# Forum Home Renovation Flooring  Fixing Yellow tongue or green tongue flooring to joists. What nail to use?

## Haxby

Hi all, 
Long time reader, first time poster here.  
I am an owner builder in Clunes VIC. I have just put in the joists,bearers,stumps and insulation and am ready for the yellow tongue platform flooring. Actually, specifically I am using the Laminex brand green tongue, which I understand is identical. 
I want to use a nail gun to fix the flooring sheets to the joists (90x45 MGP10). What nails should I use? 
The laminex brochure says 55x2.5 Tee head or finished head
The structafloor brochure says 65x2.5 D head.  
I guess since these are "minimum" requirements, then plain old framing "Clipped head" 75x3.05mm nails would be OK? 
Of course I am using construction adhesive to the joists and tongue and groove joins.

----------


## intertd6

> Hi all, 
> Long time reader, first time poster here.  
> I am an owner builder in Clunes VIC. I have just put in the joists,bearers,stumps and insulation and am ready for the yellow tongue platform flooring. Actually, specifically I am using the Laminex brand green tongue, which I understand is identical. 
> I want to use a nail gun to fix the flooring sheets to the joists (90x45 MGP10). What nails should I use? 
> The laminex brochure says 55x2.5 Tee head or finished head
> The structafloor brochure says 65x2.5 D head.  
> I guess since these are "minimum" requirements, then plain old framing "Clipped head" 75x3.05mm nails would be OK? 
> Of course I am using construction adhesive to the joists and tongue and groove joins.

  the only reason 75 mm nails wouldn't be used is if a gas nailer couldn't drive them into HWD joists, the longer nails are around half the cost of the shorter nails.
regards inter

----------


## Haxby

Thanks Inter. 
Regular steel framing nails or should I get the galvanised ones?

----------


## intertd6

Normally bright would be used, galvanised are around 3 times the cost.
regards inter

----------


## barney118

55mm is all that's required I used them on my platform floor with paslode framer into I joist.  
Sent from my iPhone 5s using Tapatalk

----------


## Oldsaltoz

It's good practice to seal the top with a sutable sealant to prevent corrosion, just take the time to run a scaper over the top before sealing to ensure it's flush. 
This a MUST in wet rooms. 
Good luck and fair winds.  ~ ><((((º> <º}}}}>< ~   :Smilie:

----------


## ChocDog

I used 50 x 3mm D (clipped) head bright. Perfect for the job. Plus Bostitch Ultraset.

----------


## Tools

50mm gun nails are twice the price of 75mm. 
Tools

----------


## ChocDog

> 50mm gun nails are twice the price of 75mm. 
> Tools

  For DIY, I reckon the difference is not too bad, $30 vs $37. 
Otter Collated Framing Nail 50mmx2.87mm 3000pk https://www.masters.com.au/product/9...x2-87mm-3000pk  
Otter Collated Framing Nails 75 x 3.05mm 34 deg 3000pk https://www.masters.com.au/product/9...-coated-3000pk

----------


## Tools

Seems like the gap has narrowed since I last looked! 
Tools

----------


## paddyjoy

Does anyone know why you have to use a thicker nail when manual nailing? What's the logic behind this?

----------


## phild01

> Does anyone know why you have to use a thicker nail when manual nailing? What's the logic behind this?

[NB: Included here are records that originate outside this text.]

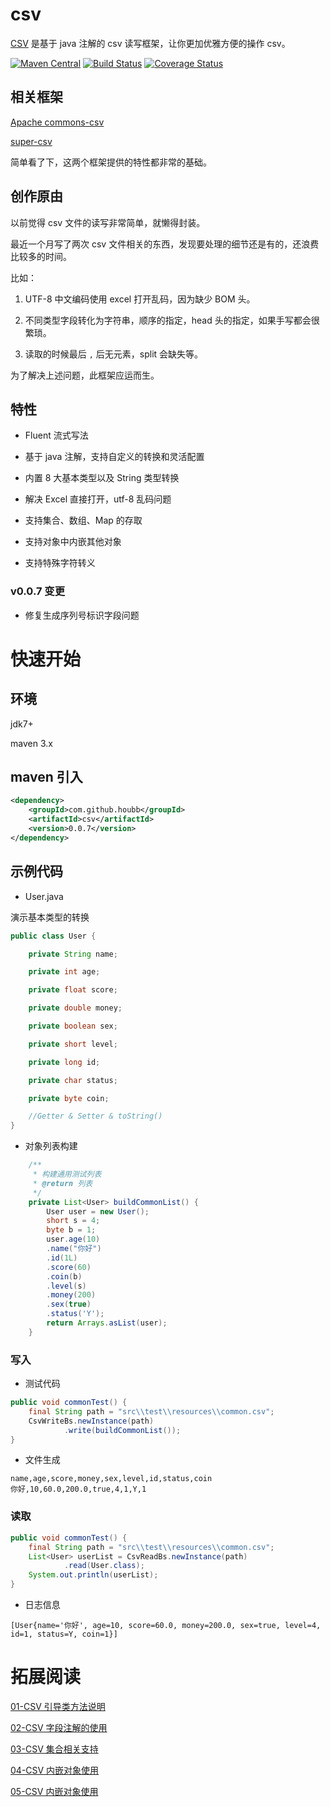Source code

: # csv

[CSV](https://github.com/houbb/csv) 是基于 java 注解的 csv 读写框架，让你更加优雅方便的操作 csv。

[![Maven Central](https://maven-badges.herokuapp.com/maven-central/com.github.houbb/csv/badge.svg)](http://mvnrepository.com/artifact/com.github.houbb/csv)
[![Build Status](https://www.travis-ci.org/houbb/csv.svg?branch=master)](https://www.travis-ci.org/houbb/csv?branch=master)
[![Coverage Status](https://coveralls.io/repos/github/houbb/csv/badge.svg?branch=master)](https://coveralls.io/github/houbb/csv?branch=master)

## 相关框架

[Apache commons-csv](https://github.com/apache/commons-csv)

[super-csv](https://github.com/super-csv/super-csv)

简单看了下，这两个框架提供的特性都非常的基础。

## 创作原由

以前觉得 csv 文件的读写非常简单，就懒得封装。

最近一个月写了两次 csv 文件相关的东西，发现要处理的细节还是有的，还浪费比较多的时间。

比如：

1. UTF-8 中文编码使用 excel 打开乱码，因为缺少 BOM 头。

2. 不同类型字段转化为字符串，顺序的指定，head 头的指定，如果手写都会很繁琐。

3. 读取的时候最后 `,` 后无元素，split 会缺失等。

为了解决上述问题，此框架应运而生。

## 特性

- Fluent 流式写法

- 基于 java 注解，支持自定义的转换和灵活配置

- 内置 8 大基本类型以及 String 类型转换

- 解决 Excel 直接打开，utf-8 乱码问题

- 支持集合、数组、Map 的存取

- 支持对象中内嵌其他对象

- 支持特殊字符转义

### v0.0.7 变更

- 修复生成序列号标识字段问题

# 快速开始

## 环境

jdk7+

maven 3.x

## maven 引入

```xml
<dependency>
    <groupId>com.github.houbb</groupId>
    <artifactId>csv</artifactId>
    <version>0.0.7</version>
</dependency>
```

## 示例代码

- User.java

演示基本类型的转换

```java
public class User {

    private String name;

    private int age;

    private float score;

    private double money;

    private boolean sex;

    private short level;

    private long id;

    private char status;

    private byte coin;

    //Getter & Setter & toString()
}
```

- 对象列表构建

```java
    /**
     * 构建通用测试列表
     * @return 列表
     */
    private List<User> buildCommonList() {
        User user = new User();
        short s = 4;
        byte b = 1;
        user.age(10)
        .name("你好")
        .id(1L)
        .score(60)
        .coin(b)
        .level(s)
        .money(200)
        .sex(true)
        .status('Y');
        return Arrays.asList(user);
    }
```

### 写入

- 测试代码

```java
public void commonTest() {
    final String path = "src\\test\\resources\\common.csv";
    CsvWriteBs.newInstance(path)
            .write(buildCommonList());
}
```

- 文件生成

```csv
name,age,score,money,sex,level,id,status,coin
你好,10,60.0,200.0,true,4,1,Y,1
```

### 读取

```java
public void commonTest() {
    final String path = "src\\test\\resources\\common.csv";
    List<User> userList = CsvReadBs.newInstance(path)
            .read(User.class);
    System.out.println(userList);
}
```

- 日志信息

```
[User{name='你好', age=10, score=60.0, money=200.0, sex=true, level=4, id=1, status=Y, coin=1}]
```

# 拓展阅读

[01-CSV 引导类方法说明](doc/user/01-csv-引导类.md)

[02-CSV 字段注解的使用](doc/user/02-csv-注解使用.md)

[03-CSV 集合相关支持](doc/user/03-csv-支持集合类.md)

[04-CSV 内嵌对象使用](doc/user/04-csv-支持内嵌对象.md)

[05-CSV 内嵌对象使用](doc/user/05-csv-特殊字符转义.md)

  It would have to do with holding power.  Hand driven nails are slippery compared to gun fired nails.  I believe these nails are coated with a substance to enhance grip.
Suggest you do a comparison removing both types of nails from scrap.

----------


## David.Elliott

Then we know the holding power!

----------


## phild01

> Then we know the holding power!

  Sometimes I have used screws for stud-work, just isn't practical to screw everything.

----------


## paddyjoy

> It would have to do with holding power.  Hand driven nails are slippery compared to gun fired nails.  I believe these nails are coated with a substance to enhance grip.
> Suggest you do a comparison removing both types of nails from scrap.

  Ok this makes sense, so it is the type of nail they are referring to in this requirement and not the method of nailing. So a machine driven nail that is manually hammered in should provide just as much holding power as a machine driven nail fired from a gun, in theory.   

> Sometimes I have used screws for stud-work, just isn't practical to screw everything.

  Interesting what size screws did you use?

----------


## phild01

> Ok this makes sense, so it is the type of nail they are referring to in this requirement and not the method of nailing. So a machine driven nail that is manually hammered in should provide just as much holding power as a machine driven nail fired from a gun, in theory.   
> Interesting what size screws did you use?

  No, manually driving a gun nail might be different as the speed of delivery would melt the gunk on the nail due to friction whereas manually driving that same nail may not do that.
Tend to use gal or the green ones 8-10 and suitable length, prob a 65(scew)-90mm.  If The timber needs straightening up a bit I would use a batten screw.  It's not often, just those times when it is more convenient than nailing or I need a very good holding.  Those times when sorting out issues with a frame or retrofitting, just depends.

----------